**What you need to do**:
Using the data below, work out how many of its lines contain "head", and give that number with nothing added.

**Materials provided**:
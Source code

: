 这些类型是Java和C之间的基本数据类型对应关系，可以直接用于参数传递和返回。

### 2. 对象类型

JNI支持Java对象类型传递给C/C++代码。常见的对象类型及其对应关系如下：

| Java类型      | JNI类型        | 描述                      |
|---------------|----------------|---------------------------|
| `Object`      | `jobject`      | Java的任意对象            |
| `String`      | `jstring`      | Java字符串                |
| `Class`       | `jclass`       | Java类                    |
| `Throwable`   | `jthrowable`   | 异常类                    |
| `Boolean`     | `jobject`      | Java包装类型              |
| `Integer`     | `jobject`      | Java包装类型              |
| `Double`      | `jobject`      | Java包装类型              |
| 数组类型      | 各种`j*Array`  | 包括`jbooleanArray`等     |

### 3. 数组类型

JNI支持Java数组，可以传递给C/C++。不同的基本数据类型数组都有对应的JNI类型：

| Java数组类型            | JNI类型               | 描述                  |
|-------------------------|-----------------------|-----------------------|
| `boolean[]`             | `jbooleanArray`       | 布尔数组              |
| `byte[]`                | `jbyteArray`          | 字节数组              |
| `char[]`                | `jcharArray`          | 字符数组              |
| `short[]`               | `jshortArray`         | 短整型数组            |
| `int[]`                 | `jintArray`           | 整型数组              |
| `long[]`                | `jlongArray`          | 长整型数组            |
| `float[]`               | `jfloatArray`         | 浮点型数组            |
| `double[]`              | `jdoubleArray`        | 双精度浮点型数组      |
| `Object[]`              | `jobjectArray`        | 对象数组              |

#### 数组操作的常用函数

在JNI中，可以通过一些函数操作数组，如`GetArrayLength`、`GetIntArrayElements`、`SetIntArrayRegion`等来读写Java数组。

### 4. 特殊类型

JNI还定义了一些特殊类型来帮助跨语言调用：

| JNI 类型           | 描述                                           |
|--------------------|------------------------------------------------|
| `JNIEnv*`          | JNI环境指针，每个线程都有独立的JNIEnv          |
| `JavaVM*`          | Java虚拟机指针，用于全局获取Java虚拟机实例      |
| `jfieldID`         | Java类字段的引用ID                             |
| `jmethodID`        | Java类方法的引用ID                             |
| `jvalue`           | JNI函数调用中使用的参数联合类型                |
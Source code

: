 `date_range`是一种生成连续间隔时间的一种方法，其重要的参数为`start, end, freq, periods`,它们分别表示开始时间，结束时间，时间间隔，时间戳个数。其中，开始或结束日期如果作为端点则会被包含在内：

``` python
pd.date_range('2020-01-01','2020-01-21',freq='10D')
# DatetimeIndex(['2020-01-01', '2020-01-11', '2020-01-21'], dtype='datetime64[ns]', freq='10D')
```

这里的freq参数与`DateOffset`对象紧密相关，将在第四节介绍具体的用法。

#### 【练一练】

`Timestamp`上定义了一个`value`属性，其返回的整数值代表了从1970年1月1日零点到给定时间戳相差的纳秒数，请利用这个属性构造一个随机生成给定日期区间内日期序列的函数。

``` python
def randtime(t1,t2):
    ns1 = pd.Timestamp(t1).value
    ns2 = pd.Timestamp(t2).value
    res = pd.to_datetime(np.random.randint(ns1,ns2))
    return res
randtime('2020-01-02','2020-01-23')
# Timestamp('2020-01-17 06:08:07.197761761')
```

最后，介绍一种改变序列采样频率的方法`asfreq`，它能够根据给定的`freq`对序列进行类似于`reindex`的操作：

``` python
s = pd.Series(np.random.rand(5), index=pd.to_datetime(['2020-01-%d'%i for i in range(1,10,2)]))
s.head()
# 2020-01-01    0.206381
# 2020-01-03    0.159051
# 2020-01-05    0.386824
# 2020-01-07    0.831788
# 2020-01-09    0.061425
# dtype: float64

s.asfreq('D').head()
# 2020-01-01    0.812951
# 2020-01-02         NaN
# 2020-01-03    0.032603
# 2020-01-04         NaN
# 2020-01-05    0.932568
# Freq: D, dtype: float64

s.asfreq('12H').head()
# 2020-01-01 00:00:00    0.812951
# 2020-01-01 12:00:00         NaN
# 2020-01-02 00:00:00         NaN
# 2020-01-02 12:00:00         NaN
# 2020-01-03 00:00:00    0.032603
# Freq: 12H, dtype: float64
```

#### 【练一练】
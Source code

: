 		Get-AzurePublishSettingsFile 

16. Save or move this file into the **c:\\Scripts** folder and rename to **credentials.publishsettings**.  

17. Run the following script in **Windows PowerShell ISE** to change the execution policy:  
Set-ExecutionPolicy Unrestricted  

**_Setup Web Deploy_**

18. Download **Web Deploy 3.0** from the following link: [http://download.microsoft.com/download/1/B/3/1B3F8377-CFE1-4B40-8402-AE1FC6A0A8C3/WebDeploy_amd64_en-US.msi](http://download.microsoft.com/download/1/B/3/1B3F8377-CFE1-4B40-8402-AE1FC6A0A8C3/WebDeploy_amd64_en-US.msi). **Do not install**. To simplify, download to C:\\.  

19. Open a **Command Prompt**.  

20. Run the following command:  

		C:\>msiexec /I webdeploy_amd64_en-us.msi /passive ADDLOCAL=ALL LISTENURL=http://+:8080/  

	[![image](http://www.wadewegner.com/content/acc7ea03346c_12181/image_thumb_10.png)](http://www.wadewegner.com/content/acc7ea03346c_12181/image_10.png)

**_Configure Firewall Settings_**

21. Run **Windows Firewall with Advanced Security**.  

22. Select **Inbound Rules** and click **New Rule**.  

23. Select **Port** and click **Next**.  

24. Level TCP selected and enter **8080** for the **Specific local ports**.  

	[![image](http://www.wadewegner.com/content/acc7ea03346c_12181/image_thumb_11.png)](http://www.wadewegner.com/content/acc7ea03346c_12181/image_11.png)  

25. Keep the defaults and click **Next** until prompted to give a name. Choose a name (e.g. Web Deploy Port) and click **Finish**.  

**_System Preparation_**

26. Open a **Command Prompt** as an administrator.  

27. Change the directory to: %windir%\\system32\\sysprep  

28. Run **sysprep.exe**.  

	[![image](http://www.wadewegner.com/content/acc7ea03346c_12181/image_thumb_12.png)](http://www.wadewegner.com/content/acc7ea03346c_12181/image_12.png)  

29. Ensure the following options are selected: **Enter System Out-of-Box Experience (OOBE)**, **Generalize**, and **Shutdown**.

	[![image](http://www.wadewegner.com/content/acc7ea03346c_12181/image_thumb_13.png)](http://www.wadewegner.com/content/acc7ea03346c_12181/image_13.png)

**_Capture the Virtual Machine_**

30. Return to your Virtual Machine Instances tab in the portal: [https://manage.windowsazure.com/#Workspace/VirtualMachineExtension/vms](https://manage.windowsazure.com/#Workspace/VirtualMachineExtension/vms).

**Answer to the problem**:
3